Points #(2 ,4 )# and #(4 ,1 )# are #(3 pi)/4 # radians apart on a circle. What is the shortest arc length between the points?

Let the radius of the circle be #R#. The length of the shorter arc between #(2,4)# and #(4,1)# would simply be #R({3pi}/4)#. Therefore, the key to solving this problem, and many other geometry problems is to find #R#.

We denote the center of the circle as #O#.

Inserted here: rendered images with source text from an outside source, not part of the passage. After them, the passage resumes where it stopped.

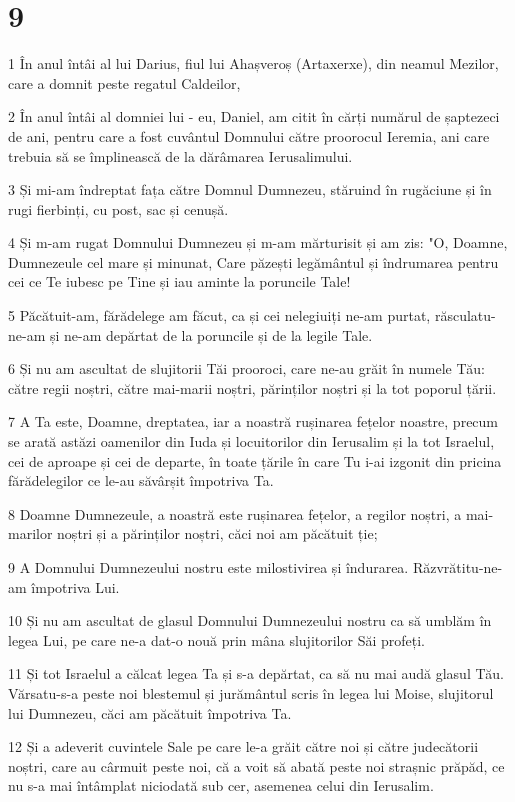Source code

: \chapter{9}

\par 1 În anul întâi al lui Darius, fiul lui Ahașveroș (Artaxerxe), din neamul Mezilor, care a domnit peste regatul Caldeilor,
\par 2 În anul întâi al domniei lui - eu, Daniel, am citit în cărți numărul de șaptezeci de ani, pentru care a fost cuvântul Domnului către proorocul Ieremia, ani care trebuia să se împlinească de la dărâmarea Ierusalimului.
\par 3 Și mi-am îndreptat fața către Domnul Dumnezeu, stăruind în rugăciune și în rugi fierbinți, cu post, sac și cenușă.
\par 4 Și m-am rugat Domnului Dumnezeu și m-am mărturisit și am zis: "O, Doamne, Dumnezeule cel mare și minunat, Care păzești legământul și îndrumarea pentru cei ce Te iubesc pe Tine și iau aminte la poruncile Tale!
\par 5 Păcătuit-am, fărădelege am făcut, ca și cei nelegiuiți ne-am purtat, răsculatu-ne-am și ne-am depărtat de la poruncile și de la legile Tale.
\par 6 Și nu am ascultat de slujitorii Tăi prooroci, care ne-au grăit în numele Tău: către regii noștri, către mai-marii noștri, părinților noștri și la tot poporul țării.
\par 7 A Ta este, Doamne, dreptatea, iar a noastră rușinarea fețelor noastre, precum se arată astăzi oamenilor din Iuda și locuitorilor din Ierusalim și la tot Israelul, cei de aproape și cei de departe, în toate țările în care Tu i-ai izgonit din pricina fărădelegilor ce le-au săvârșit împotriva Ta.
\par 8 Doamne Dumnezeule, a noastră este rușinarea fețelor, a regilor noștri, a mai-marilor noștri și a părinților noștri, căci noi am păcătuit ție;
\par 9 A Domnului Dumnezeului nostru este milostivirea și îndurarea. Răzvrătitu-ne-am împotriva Lui.
\par 10 Și nu am ascultat de glasul Domnului Dumnezeului nostru ca să umblăm în legea Lui, pe care ne-a dat-o nouă prin mâna slujitorilor Săi profeți.
\par 11 Și tot Israelul a călcat legea Ta și s-a depărtat, ca să nu mai audă glasul Tău. Vărsatu-s-a peste noi blestemul și jurământul scris în legea lui Moise, slujitorul lui Dumnezeu, căci am păcătuit împotriva Ta.
\par 12 Și a adeverit cuvintele Sale pe care le-a grăit către noi și către judecătorii noștri, care au cârmuit peste noi, că a voit să abată peste noi strașnic prăpăd, ce nu s-a mai întâmplat niciodată sub cer, asemenea celui din Ierusalim.
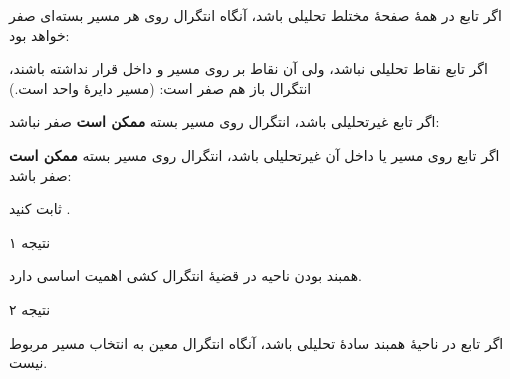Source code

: \begin{EMexample}{}

اگر تابع در همهٔ صفحهٔ مختلط تحلیلی باشد، آنگاه انتگرال روی هر مسیر بسته‌ای صفر خواهد بود:

\end{EMexample}

\begin{EMexample}{}

اگر تابع نقاط تحلیلی نباشد، ولی آن نقاط بر روی مسیر و داخل  قرار نداشته باشند، انتگرال باز هم صفر است:
(مسیر دایرهٔ واحد است.)

\end{EMexample}

\begin{EMexample}{}

اگر تابع غیرتحلیلی باشد، انتگرال روی مسیر بسته \textbf{ممکن است} صفر نباشد:

\end{EMexample}

\begin{EMexample}{}

اگر تابع روی مسیر یا داخل آن غیرتحلیلی باشد، انتگرال روی مسیر بسته \textbf{ممکن است} صفر باشد:

\end{EMexample}

\begin{EMexercise}{}

ثابت کنید .

\end{EMexercise}

\begin{EMremark}{نتیجه ۱}

همبند بودن ناحیه در قضیهٔ انتگرال کشی اهمیت اساسی دارد.

\end{EMremark}

\begin{EMremark}{نتیجه ۲}

اگر تابع  در ناحیهٔ همبند سادهٔ  تحلیلی باشد، آنگاه انتگرال معین به انتخاب مسیر مربوط نیست.

\end{EMremark}

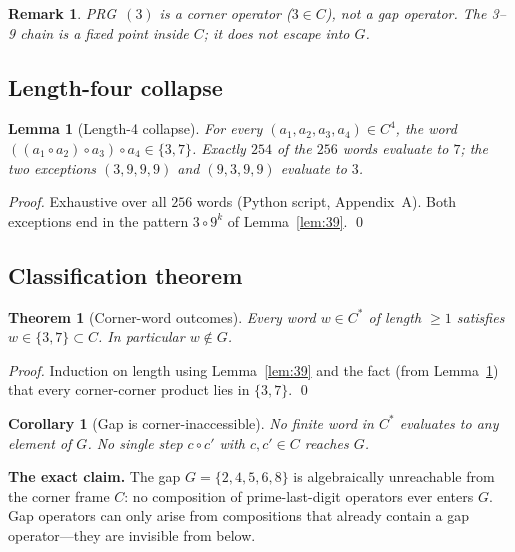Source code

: \documentclass[11pt]{article}
\newtheorem{theorem}{Theorem}
\newtheorem{lemma}{Lemma}
\newtheorem{corollary}{Corollary}
\newtheorem{remark}{Remark}
\begin{document}
\begin{remark}
PRG~$(3)$ is a \emph{corner} operator ($3\in C$), not a gap operator.
The 3--9 chain is a fixed point \emph{inside} $C$; it does not
escape into $G$.
\end{remark}

\subsection{Length-four collapse}

\begin{lemma}[Length-4 collapse]\label{lem:len4}
For every $(a_1,a_2,a_3,a_4)\in C^4$, the word
$((a_1\circ a_2)\circ a_3)\circ a_4\in\{3,7\}$.
Exactly $254$ of the $256$ words evaluate to $7$; the two
exceptions $(3,9,9,9)$ and $(9,3,9,9)$ evaluate to $3$.
\end{lemma}

\begin{proof}
Exhaustive over all $256$ words (Python script, Appendix~A).
Both exceptions end in the pattern $3\circ9^k$ of Lemma~\ref{lem:39}. \qed
\end{proof}

\subsection{Classification theorem}

\begin{theorem}[Corner-word outcomes]\label{thm:classification}
Every word $w\in C^*$ of length $\ge1$ satisfies $w\in\{3,7\}\subset C$.
In particular $w\notin G$.
\end{theorem}

\begin{proof}
Induction on length using Lemma~\ref{lem:39} and the fact
(from Lemma~\ref{lem:len4}) that every corner-corner product
lies in $\{3,7\}$. \qed
\end{proof}

\begin{corollary}[Gap is corner-inaccessible]\label{cor:gap}
No finite word in $C^*$ evaluates to any element of $G$.
No single step $c\circ c'$ with $c,c'\in C$ reaches $G$.
\end{corollary}

\begin{tcolorbox}[colback=gray!8,colframe=black]
\textbf{The exact claim.}
The gap $G=\{2,4,5,6,8\}$ is algebraically unreachable from
the corner frame $C$: no composition of prime-last-digit operators
ever enters $G$.
Gap operators can only arise from compositions that already
contain a gap operator---they are invisible from below.
\end{tcolorbox}
\end{document}
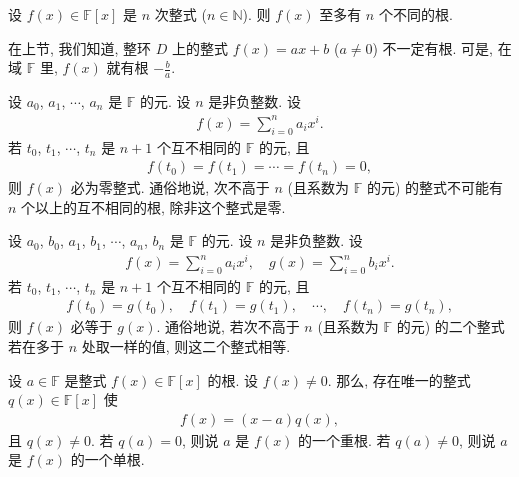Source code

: \begin{proposition}
    设 $f(x) \in \mathbb{F}[x]$ 是 $n$ 次整式 ($n \in \mathbb{N}$). 则 $f(x)$ 至多有 $n$ 个不同的根.
\end{proposition}

\begin{remark}
    在上节, 我们知道, 整环 $D$ 上的整式 $f(x) = ax + b$ ($a \neq 0$) 不一定有根. 可是, 在域 $\mathbb{F}$ 里, $f(x)$ 就有根 $-\frac{b}{a}$.
\end{remark}

\begin{proposition}
    设 $a_0$, $a_1$, $\cdots$, $a_n$ 是 $\mathbb{F}$ 的元. 设 $n$ 是非负整数. 设
    \begin{align*}
        f(x) = \sum_{i = 0}^n a_i x^i.
    \end{align*}
    若 $t_0$, $t_1$, $\cdots$, $t_n$ 是 $n+1$ 个互不相同的 $\mathbb{F}$ 的元, 且
    \begin{align*}
        f(t_0) = f(t_1) = \cdots = f(t_n) = 0,
    \end{align*}
    则 $f(x)$ 必为零整式. 通俗地说, 次不高于 $n$ (且系数为 $\mathbb{F}$ 的元) 的整式不可能有 $n$ 个以上的互不相同的根, 除非这个整式是零.
\end{proposition}

\begin{proposition}
    设 $a_0$, $b_0$, $a_1$, $b_1$, $\cdots$, $a_n$, $b_n$ 是 $\mathbb{F}$ 的元. 设 $n$ 是非负整数. 设
    \begin{align*}
        f(x) = \sum_{i = 0}^n a_i x^i, \quad g(x) = \sum_{i = 0}^n b_i x^i.
    \end{align*}
    若 $t_0$, $t_1$, $\cdots$, $t_n$ 是 $n+1$ 个互不相同的 $\mathbb{F}$ 的元, 且
    \begin{align*}
        f(t_0) = g(t_0), \quad f(t_1) = g(t_1), \quad \cdots, \quad f(t_n) = g(t_n),
    \end{align*}
    则 $f(x)$ 必等于 $g(x)$. 通俗地说, 若次不高于 $n$ (且系数为 $\mathbb{F}$ 的元) 的二个整式若在多于 $n$ 处取一样的值, 则这二个整式相等.
\end{proposition}

\begin{definition}
    设 $a \in \mathbb{F}$ 是整式 $f(x) \in \mathbb{F}[x]$ 的根. 设 $f(x) \neq 0$. 那么, 存在唯一的整式 $q(x) \in \mathbb{F}[x]$ 使
    \begin{align*}
        f(x) = (x - a) q(x),
    \end{align*}
    且 $q(x) \neq 0$. 若 $q(a) = 0$, 则说 $a$ 是 $f(x)$ 的一个重根. 若 $q(a) \neq 0$, 则说 $a$ 是 $f(x)$ 的一个单根.
\end{definition}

The line segment from #O# to any point on the circle has length #R#. This means that the line segment from #O# to #(2,4)# and the line segment from #O# to #(4,1)# both have length #R#.

Consider the triangle formed by #O#, #(2,4)# and #(4,1)#. Using the Law of Cosines, we can find show that the length of the line segment from #(2,4)# to #(4,1)# is

#sqrt{R^2+R^2-2(R)(R)cos({3pi}/4)} #

#= sqrt2 R sqrt{1-cos({3pi}/4)}#

#= sqrt2 R sqrt{1-sqrt2/2}#

#= sqrt2 R sqrt{2-sqrt2}/sqrt2#

#= sqrt{2-sqrt2}R#

We can also use Pythagorean Theorem to find the exact length between #(2,4)# and #(4,1)#.

#sqrt((4-2)^2 + (1-4)^2) = sqrt13#

To find #R#, we just need to equate the 2 independent expressions for the length of the line segment from #(2,4)# to #(4,1)#.

#sqrt{2-sqrt2}R = sqrt13#

Solving the above equation gives

#R = sqrt{frac{13}{2-sqrt2}}#

# = sqrt{frac{13(2+sqrt2)}{(2-sqrt2)(2+sqrt2)}}#

# = sqrt{frac{13(2+sqrt2)}{2}}#

The arc length is given by

#R((3pi)/4) = sqrt{frac{13(2+sqrt2)}{2}}((3pi)/4)#